Football fiction, Hooligans and Dougie Brimson

Green Street Hooligans (just Hooligans in the UK), Frodo Baggins ferocious break away from hairy backed hobbit love was inspired by the actions, notions and imaginations of Dougie Brimson.

It’s a tight, tidy, fiercely violent film about an American fish out of water falling in with a West Ham crew. Froddo finally gets the doing he deserves. Instead of crying to his sidekick Sam about it, he takes it on the chin. While the film’s links to football are less exposed than his numerous black eyes and split lips, they are in there. It’s also a subject very close to Brimson’s heart.

On the back of 12 books in as many years it would seem that Dougie is one of the UK’s most prolific authors, let alone football writers. Currently being held up as a leading light for ‘lad’ culture, Brimson’s site http://www.brimson.net/ shows he has a bit more on his plate, and in his mind, than yer average knuckledusted, fightin’ for the phukin’ buzz minded ‘lad’.

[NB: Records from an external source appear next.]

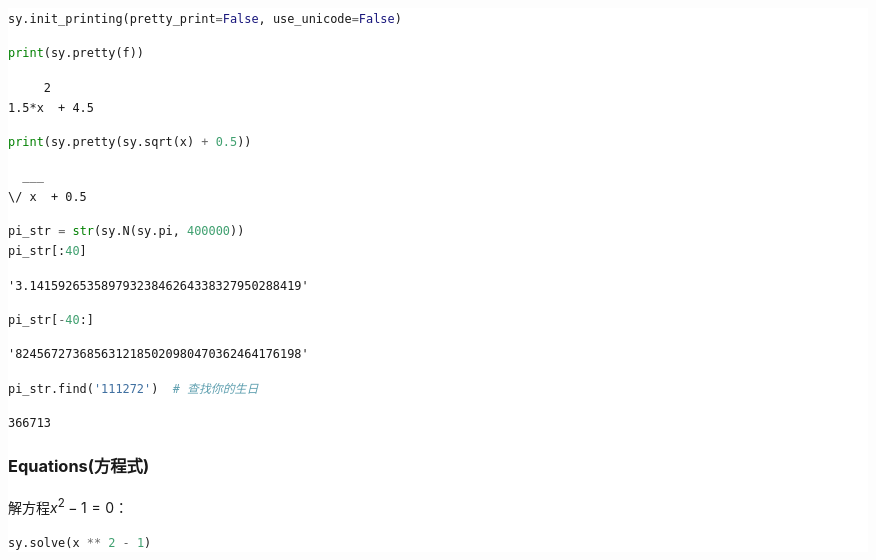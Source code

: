 
```python
sy.init_printing(pretty_print=False, use_unicode=False)
```


```python
print(sy.pretty(f))
```

         2      
    1.5*x  + 4.5
    


```python
print(sy.pretty(sy.sqrt(x) + 0.5))
```

      ___      
    \/ x  + 0.5
    


```python
pi_str = str(sy.N(sy.pi, 400000))
pi_str[:40]
```




    '3.14159265358979323846264338327950288419'




```python
pi_str[-40:]
```




    '8245672736856312185020980470362464176198'




```python
pi_str.find('111272')  # 查找你的生日
```




    366713



### Equations(方程式)

解方程$x^2 - 1 = 0$：


```python
sy.solve(x ** 2 - 1)
```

Easy to read, accessible and entertaining, he’s one of the few football fiction writers to turn his love for the game into a highly successful writing career, well at least one that goes beyond writing about fighting – ’cause let’s face it you don’t write 10 books about football hooligans without some level of passion for the rougher edges of pugilistic artistry.

Though, now he’s into the film industry it might be a different story from here.

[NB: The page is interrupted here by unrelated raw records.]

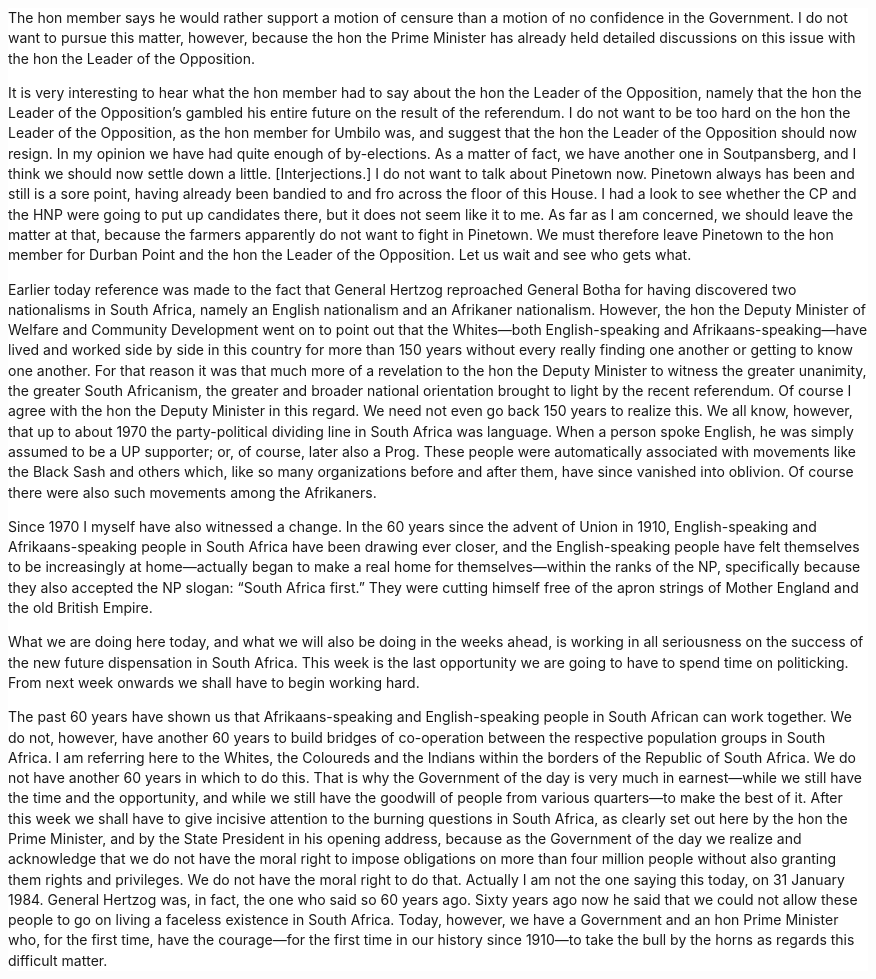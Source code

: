 <p>The hon member says he would rather support a motion of censure than a motion of no confidence in the Government. I do not want to pursue this matter, however, because the hon the Prime Minister has already held detailed discussions on this issue with the hon the Leader of the Opposition.</p>

<p>It is very interesting to hear what the hon member had to say about the hon the Leader of the Opposition, namely that the hon the Leader of the Opposition&#x2019;s gambled his entire future on the result of the referendum. I do not want to be too hard on the hon the Leader of the Opposition, as the hon member for Umbilo was, and suggest that the hon the Leader of the Opposition should now resign. In my opinion we have had quite enough of by-elections. As a matter of fact, we have another one in Soutpansberg, and I think we should now settle down a little. [Interjections.] I do not want to talk about Pinetown now. Pinetown always has been and still is a sore point, having already been bandied to and fro across the floor of this House. I had a look to see whether the CP and the HNP were going to put up candidates there, but it does not seem like it to me. As far as I am concerned, we should leave the matter at that, because the farmers apparently do not want to fight in Pinetown. We must therefore leave Pinetown to the hon member for Durban Point and the hon the Leader of the Opposition. Let us wait and see who gets what.</p>

<p>Earlier today reference was made to the fact that General Hertzog reproached General Botha for having discovered two nationalisms in South Africa, namely an English nationalism and an Afrikaner nationalism. However, the hon the Deputy Minister of Welfare and Community Development went on to point out that the Whites&#x2014;both English-speaking and Afrikaans-speaking&#x2014;have lived and worked side by side in this country for more than 150 years without every really finding one another or getting to know one another. For that reason it was that much more of a revelation to the hon the Deputy Minister to witness the greater unanimity, the greater South Africanism, the greater and broader national orientation brought to light by the recent referendum. Of course I agree with the hon the Deputy Minister in this regard. We need not even go back 150 years to realize this. We all know, however, that up to about 1970 the party-political dividing line in South Africa was language. When a person spoke English, he was simply assumed to be a UP supporter; or, of course, later also a Prog. These people were automatically associated with movements like the Black Sash and others which, like so many <span class="col_163-164" refersTo="page_0112"/>organizations before and after them, have since vanished into oblivion. Of course there were also such movements among the Afrikaners.</p>

<p>Since 1970 I myself have also witnessed a change. In the 60 years since the advent of Union in 1910, English-speaking and Afrikaans-speaking people in South Africa have been drawing ever closer, and the English-speaking people have felt themselves to be increasingly at home&#x2014;actually began to make a real home for themselves&#x2014;within the ranks of the NP, specifically because they also accepted the NP slogan: &#x201C;South Africa first.&#x201D; They were cutting himself free of the apron strings of Mother England and the old British Empire.</p>

<p>What we are doing here today, and what we will also be doing in the weeks ahead, is working in all seriousness on the success of the new future dispensation in South Africa. This week is the last opportunity we are going to have to spend time on politicking. From next week onwards we shall have to begin working hard.</p>

<p>The past 60 years have shown us that Afrikaans-speaking and English-speaking people in South African can work together. We do not, however, have another 60 years to build bridges of co-operation between the respective population groups in South Africa. I am referring here to the Whites, the Coloureds and the Indians within the borders of the Republic of South Africa. We do not have another 60 years in which to do this. That is why the Government of the day is very much in earnest&#x2014;while we still have the time and the opportunity, and while we still have the goodwill of people from various quarters&#x2014;to make the best of it. After this week we shall have to give incisive attention to the burning questions in South Africa, as clearly set out here by the hon the Prime Minister, and by the State President in his opening address, because as the Government of the day we realize and acknowledge that we do not have the moral right to impose obligations on more than four million people without also granting them rights and privileges. We do not have the moral right to do that. Actually I am not the one saying this today, on 31 January 1984. General Hertzog was, in fact, the one who said so 60 years ago. Sixty years ago now he said that we could not allow these people to go on living a faceless existence in South Africa. Today, however, we have a Government and an hon Prime Minister who, for the first time, have the courage&#x2014;for the first time in our history since 1910&#x2014;to take the bull by the horns as regards this difficult matter.</p>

I’ve now read a couple of his non-fiction thuggery anthologies and all three of his fictional works The Crew, Top Dog and his wee comedy number Billy’s Log. The books are all similar to Green Street in that they aren’t so much about the football in so much as they are about fans. Football serves as a backdrop for more visceral foreground shenanigans. Namely graphically brutal and well-choreographed scrapping.

Billy’s Log (the exception) is a light-hearted look at a single fan’s search for lager and love. The other two are diamond rough and ready, organised crime, perfect for tv, thrillers.

In the The Crew, protagonist Billy Evans is motivated hard man with a plan, a dodgy car business and a nice, if dangerous, little earner up his sleeve. In Top Dog Evans continuing story centres around his firm taking over security at Upton Park, EPL team West Ham’s stadium. It’s a Hammers house of horror take on the lunatics looking after the asylum.

I have a couple of close friends, life-long West Ham supporters, who especially appreciated the story as well as the sentiment.

His non-fiction back catalogue, from what I’ve read of it, are reasonably, and sometimes questionably, argued accounts of football thuggery which perpetuate the questions Government keep asking of their own security systems and problematise the systemic horizontal violence brought on by the Government decisions which created the issues in the first place.

There are many books about football hooliganism or ‘polarised fans’ (an expression I learned recently (thanks jt.)) their inclusion or perceived merit as football fiction will be discussed in a future blog. Brimson’s place in football fiction however is well established and one to be considered if you’ve an interest in the game at all.